Besides cooler temperatures, Autumn brings the specter of ghosts and goblins (Halloween – 31 October), a time to honor the saints in heaven (All Saints Day – 1 November), and a remembrance of family and friends who no longer walk the earth (Day of the Dead – also 1 November). This got Portugal Confidential in a devilish mood to investigate strange and scary places throughout the country. So, hold on to your flashlights and join us on a tour of haunted houses……
This massive structure was built in 1936 by Portugal’s railway department as a treatment facility for its employees suffering from Tuberculosis. The building was later leased to the Portuguese Society of Sanatoriums on condition of receiving all patients needing treatment. However it was closed in the 1980’s and left to deteriorate into its current neglected state. Today, it is abandoned, and of course, to be haunted by its many patients.
This old farmhouse was home to the Baron of Lages and his family. The Baron was very jealous, and suspected his wife of infidelities. Legends have it, the Baron tied his wife to a horse and dragged her around the farm until she died. After discovering his wife was innocent, the Baron killed his children and committed suicide. They say the Baron’s guilt keeps him from resting in peace. Ghosts of the Baron and his wife are said to be seen around the property.
This home in Ovar (about 50km south of Porto), has sat vacant for many years. It has been reported that even Roma have settled in the home, but left in a hurry, leaving their belongings behind. There are many legends associated with the house. One claims that a man and his daughter built and lived in the home. The father found out his daughter was dating. He flew into a rage and threw the daughter and her boyfriend into a pit in the center of the house where they were left to die. The couple now haunt the house to protect their love. Another version claims the owner of the house was bankrupt. To prevent the bank from taking his home, he killed himself vowing never to leave.
Also known as Casa dos Ingleses (House of the English), this grand residence is located on the Tagus River.
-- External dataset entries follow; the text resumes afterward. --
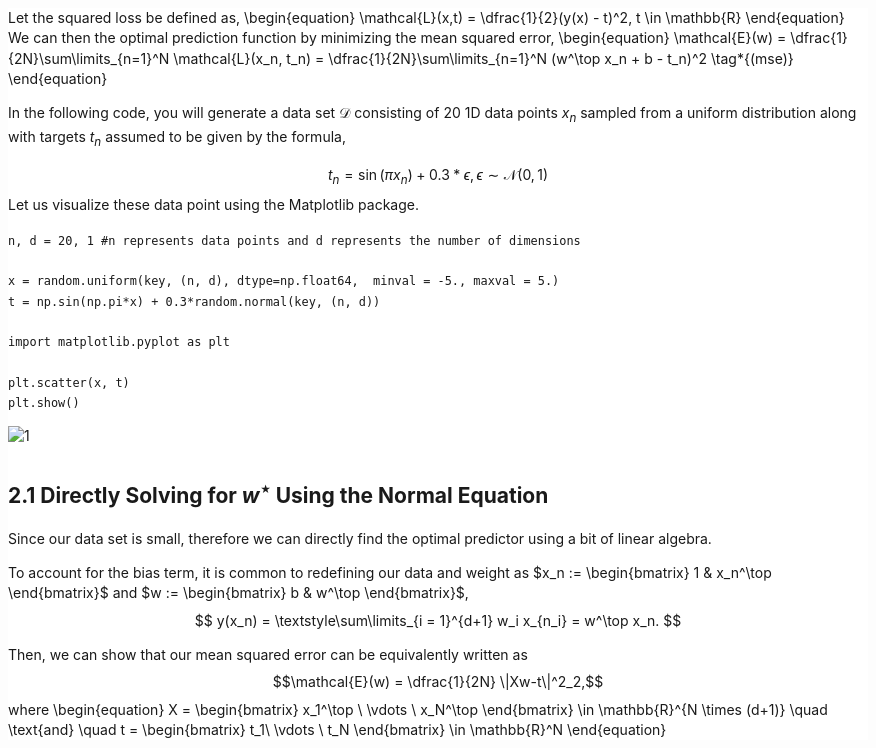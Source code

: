 Let the squared loss be defined as,
\begin{equation}
	\mathcal{L}(x,t) = \dfrac{1}{2}(y(x) - t)^2, t \in \mathbb{R} 
\end{equation}
We can then the optimal prediction function by minimizing the mean squared error,
\begin{equation}
		\mathcal{E}(w) = \dfrac{1}{2N}\sum\limits_{n=1}^N \mathcal{L}(x_n, t_n) = \dfrac{1}{2N}\sum\limits_{n=1}^N (w^\top x_n + b - t_n)^2 \tag*{(mse)}
\end{equation}

In the following code, you will generate a data set $\mathcal{D}$ consisting of $20$ 1D data points $x_n$ sampled from a uniform distribution along with targets $t_n$ assumed to be given by the formula,

$$
  t_n = \sin(\pi x_n) + 0.3*\epsilon, \epsilon \sim \mathcal{N}(0,1)
$$
Let us visualize these data point using the Matplotlib package. 


```
n, d = 20, 1 #n represents data points and d represents the number of dimensions

x = random.uniform(key, (n, d), dtype=np.float64,  minval = -5., maxval = 5.)    
t = np.sin(np.pi*x) + 0.3*random.normal(key, (n, d))    

import matplotlib.pyplot as plt

plt.scatter(x, t)
plt.show()
```


![1](https://user-images.githubusercontent.com/41605276/75509724-fcd2fa00-5a2b-11ea-86fe-b0611f0ca112.png)


## 2.1 Directly Solving for $w^\star$ Using the Normal Equation

Since our data set is small, therefore we can directly find the optimal predictor using a bit of linear algebra.

To account for the bias term, it is common to redefining our data and weight as $x_n := \begin{bmatrix} 1 & x_n^\top \end{bmatrix}$ and $w := \begin{bmatrix} b & w^\top \end{bmatrix}$, 
$$
  y(x_n) = \textstyle\sum\limits_{i = 1}^{d+1} w_i x_{n_i} = w^\top x_n.
$$

Then, we can show that our mean squared error can be equivalently written as $$\mathcal{E}(w) =    \dfrac{1}{2N} \|Xw-t\|^2_2,$$
where \begin{equation}
X = \begin{bmatrix} x_1^\top \\ \vdots \\ x_N^\top \end{bmatrix}  \in \mathbb{R}^{N \times (d+1)} \quad \text{and} \quad t = \begin{bmatrix} t_1\\ \vdots \\ t_N \end{bmatrix} \in \mathbb{R}^N
\end{equation}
It is a massive structure, in ruins. The chapel of the home dates back to 1630. A wealthy business man in the salt industry built the villa with a private dock to ship goods to Lisbon. In the early 20th century, the property was built by two Englishmen who came to Portugal to export cork. At that time, it became a meeting place for high society and business dealings. The Englishmen returned home but not before selling the property. After the death of the new owner, the heirs let the property fall into ruin. It is questionable whether the home is actually haunted. Yet, visitors to the site claim hearing guitar music, feeling a “heaviness in the air”, and experiencing raised heart rates.
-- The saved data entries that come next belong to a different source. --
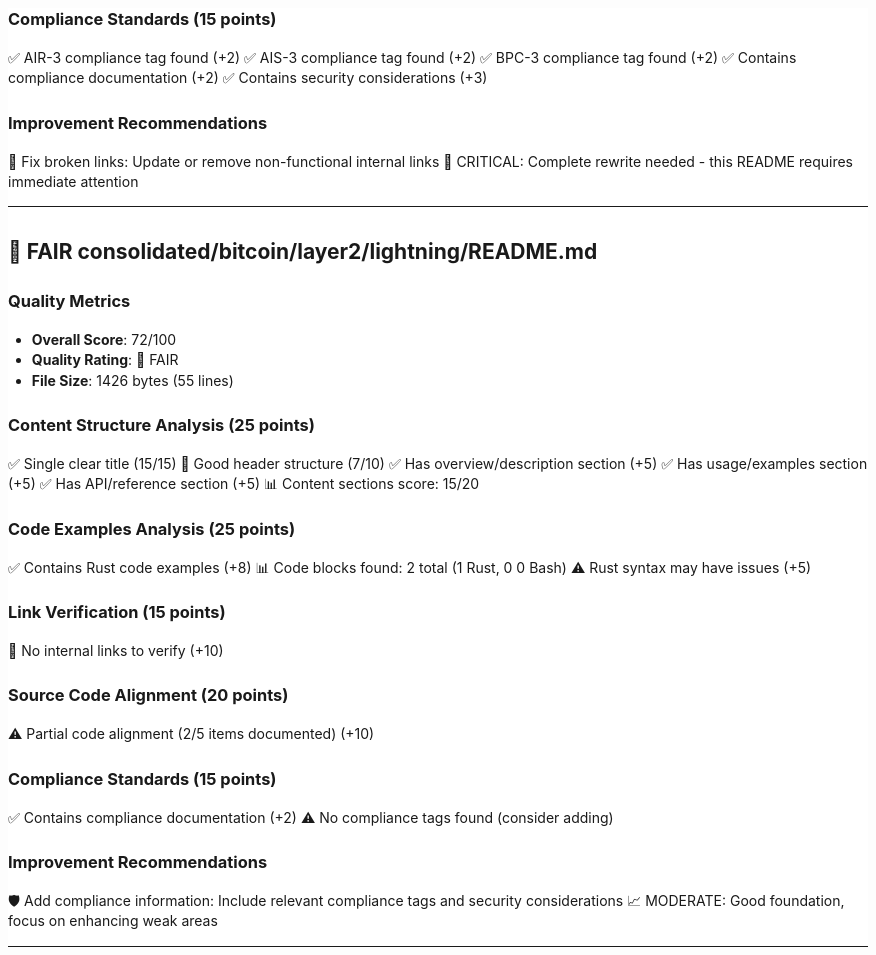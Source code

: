 ### Compliance Standards (15 points)
✅ AIR-3 compliance tag found (+2)
✅ AIS-3 compliance tag found (+2)
✅ BPC-3 compliance tag found (+2)
✅ Contains compliance documentation (+2)
✅ Contains security considerations (+3)

### Improvement Recommendations
🔗 Fix broken links: Update or remove non-functional internal links
🚨 CRITICAL: Complete rewrite needed - this README requires immediate attention

---


## 📝 FAIR consolidated/bitcoin/layer2/lightning/README.md

### Quality Metrics
- **Overall Score**: 72/100
- **Quality Rating**: 📝 FAIR
- **File Size**: 1426 bytes (55 lines)

### Content Structure Analysis (25 points)
✅ Single clear title (15/15)
📝 Good header structure (7/10)
✅ Has overview/description section (+5)
✅ Has usage/examples section (+5)
✅ Has API/reference section (+5)
📊 Content sections score: 15/20

### Code Examples Analysis (25 points)
✅ Contains Rust code examples (+8)
📊 Code blocks found: 2 total (1 Rust, 0
0 Bash)
⚠️  Rust syntax may have issues (+5)

### Link Verification (15 points)
📝 No internal links to verify (+10)

### Source Code Alignment (20 points)
⚠️  Partial code alignment (2/5 items documented) (+10)

### Compliance Standards (15 points)
✅ Contains compliance documentation (+2)
⚠️  No compliance tags found (consider adding)

### Improvement Recommendations
🛡️  Add compliance information: Include relevant compliance tags and security considerations
📈 MODERATE: Good foundation, focus on enhancing weak areas

---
On the cliffs of Praia da Rocha in Portimão, is this large Victorian style villa. It was built in the 19th century by the Magalhães Barros family. The daughter married a Spanish canner (whose factory is now the current Museum of Portimão). The woman, at an elderly age, died in the villa. It was later leased to a cousin, Henry Bivar de Vasconcelos, who turned the house into a hotel around 1930. Staff and guests of the hotel reported footsteps, moans and cries. Hotel Bela Vista has recently been renovated and re-opend as a 5-star boutique hotel restaurant and spa.
In 1875, lawyer and Deputy Mayor of Loulé, Marçal Paheco, purchased the land of Fonte da Pipa in order to build a palace similar to those he had seen on his European travels. The architect is the same one who designed the Loulé Municipal Market. Quinta da Fonte da Pipa has its own share of ghost stories, ghosts and strange sounds. It is possible there is nothing material to these stories, but rather fictitious accounts devised to keep unwanted people away from the property. Yet, others maintain paranormal activity could be a result of numerous victims of the pneumonia epidemic of 1916-18 who are purported to be buried on the grounds.
Early in the 20th century, poet, naturalist and romantic John Pike built a lovely home in Olhão. However, shortly after inhabiting the home, a tragic accident took place. His elderly mother, who suffered from senility, dropped his young son from a window to his death. Dr. Pike then decided to design, build and relocate to a new home closer to the sea (Quinta de Marim, which is now the Environmental Education Center of the Ria Formosa). Many people have tried to inhabit the Chalet, but at night they hear a child crying and sounds similar to objects being dragged across the floor.